*** Opening of Data ***

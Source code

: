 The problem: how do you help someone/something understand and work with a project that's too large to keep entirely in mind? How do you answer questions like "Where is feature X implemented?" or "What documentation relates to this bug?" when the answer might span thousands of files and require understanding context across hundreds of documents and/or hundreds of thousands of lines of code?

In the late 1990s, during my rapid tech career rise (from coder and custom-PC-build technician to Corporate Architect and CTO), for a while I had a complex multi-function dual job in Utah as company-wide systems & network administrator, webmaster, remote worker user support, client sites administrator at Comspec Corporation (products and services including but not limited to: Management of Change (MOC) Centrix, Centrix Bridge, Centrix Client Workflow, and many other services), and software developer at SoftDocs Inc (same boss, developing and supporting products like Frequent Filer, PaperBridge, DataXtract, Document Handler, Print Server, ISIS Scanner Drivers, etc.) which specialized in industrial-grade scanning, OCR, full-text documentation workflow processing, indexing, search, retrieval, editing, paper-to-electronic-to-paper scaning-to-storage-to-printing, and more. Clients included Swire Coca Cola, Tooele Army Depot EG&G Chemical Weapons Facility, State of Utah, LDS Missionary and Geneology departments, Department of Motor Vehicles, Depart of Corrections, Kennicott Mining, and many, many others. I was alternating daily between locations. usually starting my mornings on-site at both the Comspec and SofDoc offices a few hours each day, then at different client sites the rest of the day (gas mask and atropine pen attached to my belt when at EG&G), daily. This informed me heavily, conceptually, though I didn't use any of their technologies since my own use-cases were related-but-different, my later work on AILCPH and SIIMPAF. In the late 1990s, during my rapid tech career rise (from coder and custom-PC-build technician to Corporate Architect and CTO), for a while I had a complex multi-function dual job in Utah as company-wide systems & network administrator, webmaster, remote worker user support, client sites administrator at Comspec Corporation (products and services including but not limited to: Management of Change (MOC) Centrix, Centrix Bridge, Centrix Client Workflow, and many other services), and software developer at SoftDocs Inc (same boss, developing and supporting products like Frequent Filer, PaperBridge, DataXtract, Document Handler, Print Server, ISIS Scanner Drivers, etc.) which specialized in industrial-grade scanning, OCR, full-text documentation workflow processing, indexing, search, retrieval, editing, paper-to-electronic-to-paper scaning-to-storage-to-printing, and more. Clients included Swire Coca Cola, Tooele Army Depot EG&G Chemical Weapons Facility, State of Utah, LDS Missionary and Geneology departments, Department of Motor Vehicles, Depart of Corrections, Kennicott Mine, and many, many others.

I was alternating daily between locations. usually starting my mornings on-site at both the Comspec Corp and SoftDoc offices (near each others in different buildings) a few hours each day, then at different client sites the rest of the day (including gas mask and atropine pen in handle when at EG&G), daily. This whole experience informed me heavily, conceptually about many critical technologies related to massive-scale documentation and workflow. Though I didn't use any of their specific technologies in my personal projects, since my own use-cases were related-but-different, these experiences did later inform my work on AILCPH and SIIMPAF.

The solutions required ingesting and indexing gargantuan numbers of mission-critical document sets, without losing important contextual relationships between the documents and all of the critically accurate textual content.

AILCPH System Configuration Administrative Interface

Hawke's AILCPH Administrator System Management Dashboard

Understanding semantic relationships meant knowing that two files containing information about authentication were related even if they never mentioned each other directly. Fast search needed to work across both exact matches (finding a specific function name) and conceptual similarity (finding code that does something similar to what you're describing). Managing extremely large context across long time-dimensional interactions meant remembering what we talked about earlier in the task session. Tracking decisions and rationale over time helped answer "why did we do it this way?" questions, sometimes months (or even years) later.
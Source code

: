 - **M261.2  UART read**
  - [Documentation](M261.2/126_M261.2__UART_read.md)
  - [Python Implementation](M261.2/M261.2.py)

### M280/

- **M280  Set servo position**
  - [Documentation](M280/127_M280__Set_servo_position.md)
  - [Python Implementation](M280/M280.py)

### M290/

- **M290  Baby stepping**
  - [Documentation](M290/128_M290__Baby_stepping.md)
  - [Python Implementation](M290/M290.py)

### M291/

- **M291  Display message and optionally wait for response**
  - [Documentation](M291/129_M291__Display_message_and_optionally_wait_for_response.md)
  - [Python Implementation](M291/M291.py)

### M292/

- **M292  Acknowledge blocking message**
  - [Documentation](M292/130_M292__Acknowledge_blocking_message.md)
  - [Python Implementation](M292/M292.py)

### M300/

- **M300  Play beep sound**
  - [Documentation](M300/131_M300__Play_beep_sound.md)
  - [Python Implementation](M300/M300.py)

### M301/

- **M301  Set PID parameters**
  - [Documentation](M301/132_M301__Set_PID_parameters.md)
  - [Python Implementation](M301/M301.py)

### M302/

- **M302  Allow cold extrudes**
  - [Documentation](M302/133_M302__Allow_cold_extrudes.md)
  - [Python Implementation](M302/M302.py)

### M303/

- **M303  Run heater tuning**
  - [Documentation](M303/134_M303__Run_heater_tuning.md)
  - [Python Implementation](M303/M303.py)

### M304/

*** Close of Data ***

• **Work to be completed**
All lines in the listing above between the line with "Hawke's AILCPH Administrator" and the line with "- [Documentation](M261.2/126_M261.2__UART_read.md)", inclusive, should be set down exactly, and no line outside that range.

• **Output for this task**
Hawke's AILCPH Administrator System Management Dashboard

Understanding semantic relationships meant knowing that two files containing information about authentication were related even if they never mentioned each other directly. Fast search needed to work across both exact matches (finding a specific function name) and conceptual similarity (finding code that does something similar to what you're describing). Managing extremely large context across long time-dimensional interactions meant remembering what we talked about earlier in the task session. Tracking decisions and rationale over time helped answer "why did we do it this way?" questions, sometimes months (or even years) later.
Source code

: - **M261.2  UART read**
  - [Documentation](M261.2/126_M261.2__UART_read.md)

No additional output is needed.